アンコンシャス・バイアスは、周囲の環境や経験によって形成される潜在的な認知のゆがみである。差別的な考えを持たない人の中にも存在し、知らず知らずに判断や行動に影響を与える。政府機関は『アンコンシャス・バイアスに気づいて減らそう』と啓発するが、自分から気づいて減らすのは難しい。(中略)解消の責任を個人の努力に帰すのではなく、社会の制度を一つ一つ点検し、アンコンシャス・バイアスが作動しないようなしくみを構築していくことの方が重要である。

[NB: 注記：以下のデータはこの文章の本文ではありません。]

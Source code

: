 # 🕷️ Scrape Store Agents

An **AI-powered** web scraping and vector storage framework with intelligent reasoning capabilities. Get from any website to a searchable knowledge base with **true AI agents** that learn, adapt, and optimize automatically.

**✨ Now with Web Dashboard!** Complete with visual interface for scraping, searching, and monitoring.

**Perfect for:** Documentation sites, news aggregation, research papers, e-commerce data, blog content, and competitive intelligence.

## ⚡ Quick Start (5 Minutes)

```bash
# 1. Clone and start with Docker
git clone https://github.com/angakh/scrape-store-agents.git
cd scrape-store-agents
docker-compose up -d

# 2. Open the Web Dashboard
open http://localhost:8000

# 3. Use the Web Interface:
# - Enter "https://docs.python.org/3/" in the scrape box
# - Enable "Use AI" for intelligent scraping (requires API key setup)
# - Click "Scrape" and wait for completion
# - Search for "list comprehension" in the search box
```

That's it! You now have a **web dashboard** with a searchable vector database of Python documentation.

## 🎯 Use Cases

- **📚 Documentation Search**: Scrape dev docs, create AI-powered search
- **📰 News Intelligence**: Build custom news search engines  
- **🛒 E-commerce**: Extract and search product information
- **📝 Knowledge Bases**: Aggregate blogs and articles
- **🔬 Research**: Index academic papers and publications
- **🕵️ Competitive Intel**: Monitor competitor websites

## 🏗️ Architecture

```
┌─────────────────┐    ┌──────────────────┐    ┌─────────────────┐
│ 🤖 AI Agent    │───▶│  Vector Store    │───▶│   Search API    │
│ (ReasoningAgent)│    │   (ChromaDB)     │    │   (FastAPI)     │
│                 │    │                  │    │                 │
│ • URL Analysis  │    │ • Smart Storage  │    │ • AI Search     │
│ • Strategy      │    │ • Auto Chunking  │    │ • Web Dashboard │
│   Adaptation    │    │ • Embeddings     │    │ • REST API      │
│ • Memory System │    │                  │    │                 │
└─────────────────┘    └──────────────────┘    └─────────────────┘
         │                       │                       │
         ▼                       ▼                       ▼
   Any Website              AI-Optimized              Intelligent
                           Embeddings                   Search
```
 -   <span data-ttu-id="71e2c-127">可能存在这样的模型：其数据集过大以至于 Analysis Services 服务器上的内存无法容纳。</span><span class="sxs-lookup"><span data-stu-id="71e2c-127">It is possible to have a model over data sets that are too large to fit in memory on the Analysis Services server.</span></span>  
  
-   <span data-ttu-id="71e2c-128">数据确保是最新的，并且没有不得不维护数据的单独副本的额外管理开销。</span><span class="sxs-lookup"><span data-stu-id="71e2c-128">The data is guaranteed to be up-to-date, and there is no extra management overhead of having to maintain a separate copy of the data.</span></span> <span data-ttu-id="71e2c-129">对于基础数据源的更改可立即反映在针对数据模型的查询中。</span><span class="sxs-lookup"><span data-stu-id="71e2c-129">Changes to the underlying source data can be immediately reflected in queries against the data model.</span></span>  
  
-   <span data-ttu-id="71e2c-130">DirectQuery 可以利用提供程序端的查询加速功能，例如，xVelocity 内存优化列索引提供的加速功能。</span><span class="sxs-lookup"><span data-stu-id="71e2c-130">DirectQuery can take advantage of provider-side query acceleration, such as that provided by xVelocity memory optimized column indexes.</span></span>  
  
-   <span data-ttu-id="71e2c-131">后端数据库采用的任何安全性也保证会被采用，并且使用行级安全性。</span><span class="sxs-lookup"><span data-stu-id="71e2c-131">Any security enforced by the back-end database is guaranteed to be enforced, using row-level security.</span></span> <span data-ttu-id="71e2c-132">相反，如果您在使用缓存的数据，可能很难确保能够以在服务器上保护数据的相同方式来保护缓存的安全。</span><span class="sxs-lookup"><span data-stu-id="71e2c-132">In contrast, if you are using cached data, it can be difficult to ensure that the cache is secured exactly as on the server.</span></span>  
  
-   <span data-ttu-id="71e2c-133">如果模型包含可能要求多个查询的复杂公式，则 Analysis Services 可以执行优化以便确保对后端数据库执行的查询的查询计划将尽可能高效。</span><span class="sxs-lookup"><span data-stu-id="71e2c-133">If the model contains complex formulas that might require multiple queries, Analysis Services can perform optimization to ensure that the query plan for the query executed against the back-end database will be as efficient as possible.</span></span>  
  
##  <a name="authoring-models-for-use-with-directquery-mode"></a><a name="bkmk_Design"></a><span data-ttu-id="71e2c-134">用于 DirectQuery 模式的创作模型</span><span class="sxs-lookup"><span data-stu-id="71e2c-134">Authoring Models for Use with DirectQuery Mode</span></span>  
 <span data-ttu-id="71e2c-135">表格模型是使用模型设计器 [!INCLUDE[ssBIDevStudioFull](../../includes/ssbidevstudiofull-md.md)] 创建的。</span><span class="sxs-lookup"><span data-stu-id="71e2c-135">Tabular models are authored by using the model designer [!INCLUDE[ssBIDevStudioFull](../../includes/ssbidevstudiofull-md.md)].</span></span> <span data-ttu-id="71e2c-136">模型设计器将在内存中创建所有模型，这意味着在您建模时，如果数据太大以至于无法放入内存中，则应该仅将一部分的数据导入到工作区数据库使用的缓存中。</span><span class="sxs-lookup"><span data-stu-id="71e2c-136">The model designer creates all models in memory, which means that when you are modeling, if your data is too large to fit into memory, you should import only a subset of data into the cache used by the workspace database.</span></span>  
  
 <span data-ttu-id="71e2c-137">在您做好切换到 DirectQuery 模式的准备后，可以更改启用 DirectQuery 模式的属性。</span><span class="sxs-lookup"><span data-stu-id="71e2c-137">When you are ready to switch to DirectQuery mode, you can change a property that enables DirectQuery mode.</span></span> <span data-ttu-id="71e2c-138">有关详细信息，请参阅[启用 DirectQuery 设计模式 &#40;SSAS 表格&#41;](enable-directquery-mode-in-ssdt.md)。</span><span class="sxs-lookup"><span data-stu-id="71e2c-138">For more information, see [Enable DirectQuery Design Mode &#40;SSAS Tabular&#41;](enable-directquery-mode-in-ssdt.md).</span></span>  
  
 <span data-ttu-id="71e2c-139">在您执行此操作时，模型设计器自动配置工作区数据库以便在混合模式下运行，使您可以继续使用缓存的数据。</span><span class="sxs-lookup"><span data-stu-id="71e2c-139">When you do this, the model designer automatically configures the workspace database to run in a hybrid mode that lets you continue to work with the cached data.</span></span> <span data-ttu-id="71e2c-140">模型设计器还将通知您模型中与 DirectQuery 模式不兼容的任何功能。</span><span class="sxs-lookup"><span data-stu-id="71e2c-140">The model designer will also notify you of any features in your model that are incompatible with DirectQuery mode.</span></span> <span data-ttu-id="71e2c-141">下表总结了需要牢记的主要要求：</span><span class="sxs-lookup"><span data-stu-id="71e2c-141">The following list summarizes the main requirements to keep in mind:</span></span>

小林敦子「『アンコンシャス・バイアス』の誤用拡散」より

 今、日本社会で広まっているのは、差別意識固定観念を「無意識の差別」と呼んで、その意識を「無意識的なものだからしょうがない」とするような用法です。それは免罪の効果をもち、差別や偏見の深刻さを受けとめて考え直す機会を当事者から奪います。

 これは気になる。勉強しといた方がいいかも。

 アンコンシャス・バイアスが問題になるのは、たとえば当人に差別意識がなく、しかし、社会制度に組み込まれている差別構造に影響されて認知が歪んでしまうような場合、ということでしょうか。制度の問題として問題化する視点が大事なんですね。マイクロアグレッションとも関係していそうです。

 早速、小林敦子『職場で使えるジェンダー・ハラスメント対策ブック アンコンシャス・バイアスに斬り込む戦略的研修プログラム』を図書館に予約しました。

www.gendaishokan.co.jp

 5 月ですね。いい季節。見て読んで考えて歩いて、よい 5 月にしたいです。